Diduga Pemotongan Honor/Siltap Pamong & Pemberhentian Perangkat Desa Secara Sepihak, Oleh Kades Desa Labuhan Ratu

/ Minggu, 03 Mei 2020 / 01.24

 
ilustrasi

Lampung Timur, POLICEWATCH,-  . Sejumlah perangkat desa Labuhan ratu kecamatan Pasir Sakti kabupaten Lampung Timur Mengeluhkan pemotongan gaji/ Siltap hingga jutaan Rupiah dan diduga pemberhentian jabatan tersebut dilakukan secara sepihak oleh kepala desa setempat.

Kejadian berawal dari pergantian kepemimpinan Kepala Desa yang baru, pada awal Januari lalu, tentu kebijakan baru yang diterapkan, namun hal tersebut menjadi momok baru juga untuk perangkat Desa yang lama, hingga ada dugaan pemotongan gaji, secara sepihak dan juga ada indikasi ancaman serta lobi-Lobi agar bisa mengundurkan diri dari jabatan selaku perangkat Desa.

Menurut keterangan salah satu narasumber yang tidak mau di sebutkan namanya kepada tim media mengatakan“ Kami sebenarnya menginginkan aturan dijalankan dan ditegakkan sesuai tahapan-tahapan peraturan pengangkatan pamong Desa, masalah pemotongan insentif kami, itu benar dan kami tidak terima atas pemotongan itu sebab itu hak kami!!! 

Ada beberapa di antara kami perangkat Desa yang dipotong oleh kades 1 juta sampai 3 juta, dengan alasan untuk perangkat desa yang baru yang belum punya SK” ujar Sumber yang enggan disebutkan namanya.

Hal tersebut di benarkan oleh Kepala Desa Labuhan Ratu Atori dengan alasan bukan pemotongan namun sebagai Sumbangan yang telah dimusyawarahkan, dan kegunaannya untuk kegiatan triwulan keagamaan yang dipusatkan didusun desa setempat .

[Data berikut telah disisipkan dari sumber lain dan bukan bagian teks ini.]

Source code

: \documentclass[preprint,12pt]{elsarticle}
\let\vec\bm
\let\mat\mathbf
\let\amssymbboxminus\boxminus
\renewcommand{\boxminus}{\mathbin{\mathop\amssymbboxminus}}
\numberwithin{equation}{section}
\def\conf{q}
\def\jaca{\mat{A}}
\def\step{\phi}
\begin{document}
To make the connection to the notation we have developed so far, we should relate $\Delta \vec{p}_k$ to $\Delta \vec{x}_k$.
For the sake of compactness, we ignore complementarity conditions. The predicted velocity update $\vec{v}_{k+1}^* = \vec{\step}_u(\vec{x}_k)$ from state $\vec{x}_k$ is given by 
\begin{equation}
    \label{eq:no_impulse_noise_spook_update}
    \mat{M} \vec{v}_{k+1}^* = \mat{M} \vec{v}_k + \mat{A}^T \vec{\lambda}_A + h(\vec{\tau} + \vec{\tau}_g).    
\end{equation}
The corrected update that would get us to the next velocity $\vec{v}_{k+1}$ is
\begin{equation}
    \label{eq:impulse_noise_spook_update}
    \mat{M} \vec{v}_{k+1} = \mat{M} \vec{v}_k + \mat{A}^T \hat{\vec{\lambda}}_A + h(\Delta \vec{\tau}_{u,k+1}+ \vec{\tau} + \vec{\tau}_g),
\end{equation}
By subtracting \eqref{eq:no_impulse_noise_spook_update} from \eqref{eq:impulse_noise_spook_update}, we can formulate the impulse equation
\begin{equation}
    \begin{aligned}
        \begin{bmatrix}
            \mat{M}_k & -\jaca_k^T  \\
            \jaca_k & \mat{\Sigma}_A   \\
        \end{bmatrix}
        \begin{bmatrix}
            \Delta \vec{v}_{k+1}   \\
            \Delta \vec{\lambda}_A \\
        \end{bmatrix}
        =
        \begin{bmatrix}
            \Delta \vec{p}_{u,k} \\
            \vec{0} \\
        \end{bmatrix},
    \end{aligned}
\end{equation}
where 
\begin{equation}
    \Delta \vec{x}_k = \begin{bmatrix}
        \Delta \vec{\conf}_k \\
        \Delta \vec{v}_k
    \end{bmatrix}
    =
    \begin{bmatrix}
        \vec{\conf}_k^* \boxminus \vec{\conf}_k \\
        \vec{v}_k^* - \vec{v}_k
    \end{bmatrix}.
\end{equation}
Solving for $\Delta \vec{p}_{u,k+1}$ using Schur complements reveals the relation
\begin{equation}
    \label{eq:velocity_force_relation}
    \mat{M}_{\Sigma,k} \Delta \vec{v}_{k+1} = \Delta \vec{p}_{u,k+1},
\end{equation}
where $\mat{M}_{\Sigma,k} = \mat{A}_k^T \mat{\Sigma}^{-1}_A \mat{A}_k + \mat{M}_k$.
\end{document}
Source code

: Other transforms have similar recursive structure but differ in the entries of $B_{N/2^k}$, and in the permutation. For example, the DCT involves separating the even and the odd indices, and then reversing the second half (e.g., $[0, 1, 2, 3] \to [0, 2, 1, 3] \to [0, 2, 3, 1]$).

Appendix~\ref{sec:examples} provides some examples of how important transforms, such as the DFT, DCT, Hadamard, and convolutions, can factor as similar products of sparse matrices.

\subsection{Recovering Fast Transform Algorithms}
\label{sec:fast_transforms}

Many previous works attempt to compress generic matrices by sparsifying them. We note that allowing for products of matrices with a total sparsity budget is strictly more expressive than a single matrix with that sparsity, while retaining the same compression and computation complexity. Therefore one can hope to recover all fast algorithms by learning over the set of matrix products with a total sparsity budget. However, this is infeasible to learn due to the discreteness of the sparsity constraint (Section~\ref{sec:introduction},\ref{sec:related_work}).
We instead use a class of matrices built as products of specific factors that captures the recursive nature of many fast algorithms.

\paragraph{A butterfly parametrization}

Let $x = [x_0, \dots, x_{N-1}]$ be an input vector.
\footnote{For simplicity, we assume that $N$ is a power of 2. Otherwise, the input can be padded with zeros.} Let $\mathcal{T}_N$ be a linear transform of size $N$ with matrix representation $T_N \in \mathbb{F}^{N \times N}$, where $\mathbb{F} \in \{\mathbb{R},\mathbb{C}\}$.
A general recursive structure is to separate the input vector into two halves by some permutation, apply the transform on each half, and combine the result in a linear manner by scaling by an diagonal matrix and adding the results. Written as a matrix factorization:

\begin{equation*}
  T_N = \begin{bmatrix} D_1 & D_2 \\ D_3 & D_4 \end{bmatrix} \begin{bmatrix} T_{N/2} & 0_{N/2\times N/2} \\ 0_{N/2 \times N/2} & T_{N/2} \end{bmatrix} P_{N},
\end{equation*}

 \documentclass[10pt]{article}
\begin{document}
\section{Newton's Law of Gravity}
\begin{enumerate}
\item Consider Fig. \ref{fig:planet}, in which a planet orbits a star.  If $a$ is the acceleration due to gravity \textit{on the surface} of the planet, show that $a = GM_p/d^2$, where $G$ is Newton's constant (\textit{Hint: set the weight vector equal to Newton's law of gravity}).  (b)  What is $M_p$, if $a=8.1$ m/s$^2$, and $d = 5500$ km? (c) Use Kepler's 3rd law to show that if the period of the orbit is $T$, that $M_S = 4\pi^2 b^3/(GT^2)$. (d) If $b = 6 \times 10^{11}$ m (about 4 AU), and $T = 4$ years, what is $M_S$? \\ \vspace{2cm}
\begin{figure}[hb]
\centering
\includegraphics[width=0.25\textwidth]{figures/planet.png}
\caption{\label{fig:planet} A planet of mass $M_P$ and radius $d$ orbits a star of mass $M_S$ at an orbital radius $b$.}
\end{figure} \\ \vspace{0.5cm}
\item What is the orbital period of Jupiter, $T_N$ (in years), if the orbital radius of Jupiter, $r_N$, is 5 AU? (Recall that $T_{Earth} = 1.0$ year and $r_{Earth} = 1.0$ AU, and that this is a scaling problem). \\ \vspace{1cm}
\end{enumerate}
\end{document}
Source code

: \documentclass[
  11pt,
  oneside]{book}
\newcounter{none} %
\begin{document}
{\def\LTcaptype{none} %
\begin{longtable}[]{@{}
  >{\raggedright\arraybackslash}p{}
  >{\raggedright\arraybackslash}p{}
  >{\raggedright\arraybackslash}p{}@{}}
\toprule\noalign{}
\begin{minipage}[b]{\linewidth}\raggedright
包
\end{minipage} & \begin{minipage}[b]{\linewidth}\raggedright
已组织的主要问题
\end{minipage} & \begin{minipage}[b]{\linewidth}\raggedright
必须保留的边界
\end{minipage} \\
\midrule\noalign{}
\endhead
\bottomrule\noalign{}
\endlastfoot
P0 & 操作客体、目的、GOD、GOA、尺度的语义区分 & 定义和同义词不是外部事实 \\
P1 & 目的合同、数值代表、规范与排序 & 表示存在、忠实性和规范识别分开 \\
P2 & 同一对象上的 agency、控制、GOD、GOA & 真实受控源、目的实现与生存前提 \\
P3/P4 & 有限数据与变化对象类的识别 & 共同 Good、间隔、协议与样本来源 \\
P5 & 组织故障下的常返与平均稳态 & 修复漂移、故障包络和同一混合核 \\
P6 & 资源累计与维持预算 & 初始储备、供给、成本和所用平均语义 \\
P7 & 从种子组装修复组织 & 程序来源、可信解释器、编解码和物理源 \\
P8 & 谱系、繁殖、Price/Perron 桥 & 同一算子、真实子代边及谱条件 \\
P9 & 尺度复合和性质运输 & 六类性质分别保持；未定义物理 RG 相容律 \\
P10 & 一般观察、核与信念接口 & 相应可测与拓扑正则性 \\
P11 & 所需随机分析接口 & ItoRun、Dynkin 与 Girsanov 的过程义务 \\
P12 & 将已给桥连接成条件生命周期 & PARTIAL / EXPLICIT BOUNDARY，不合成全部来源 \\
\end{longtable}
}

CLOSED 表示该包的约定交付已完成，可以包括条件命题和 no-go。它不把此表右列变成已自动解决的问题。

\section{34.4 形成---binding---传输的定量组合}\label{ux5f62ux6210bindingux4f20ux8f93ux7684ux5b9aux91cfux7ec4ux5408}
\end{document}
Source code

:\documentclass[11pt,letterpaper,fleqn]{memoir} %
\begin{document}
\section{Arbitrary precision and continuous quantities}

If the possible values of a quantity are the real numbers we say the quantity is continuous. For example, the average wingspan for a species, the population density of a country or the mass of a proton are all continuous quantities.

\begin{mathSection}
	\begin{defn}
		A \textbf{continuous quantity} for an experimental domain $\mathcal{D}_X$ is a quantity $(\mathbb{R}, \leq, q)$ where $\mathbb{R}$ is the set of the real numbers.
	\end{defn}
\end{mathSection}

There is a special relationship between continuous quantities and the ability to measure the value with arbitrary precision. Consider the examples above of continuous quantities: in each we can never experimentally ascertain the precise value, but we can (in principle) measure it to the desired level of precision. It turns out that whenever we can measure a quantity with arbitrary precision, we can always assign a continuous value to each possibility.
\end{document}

“Semua perangkat desa didaftarin, Namun cuma para kepala dusun yang kita data l, karena mereka saat itu tak punya uang, Akhirnya saya memasukkan ke penghasilan tetap (siltap), setelah siltapnya turun saya potong 500 ribu” kata Kades.

Adanya perangkat Desa yang diduga telah diberhentikan secara sepihak, Atori mengakui bahwa sebelumnya tidak tau tentang aturan pemberhentian dan pengangkatan perangkat desa, serta Atori meminta syarat pengunduran diri dari jabatan perangkat desa dengan memberikan iming-iming pembayaran honor.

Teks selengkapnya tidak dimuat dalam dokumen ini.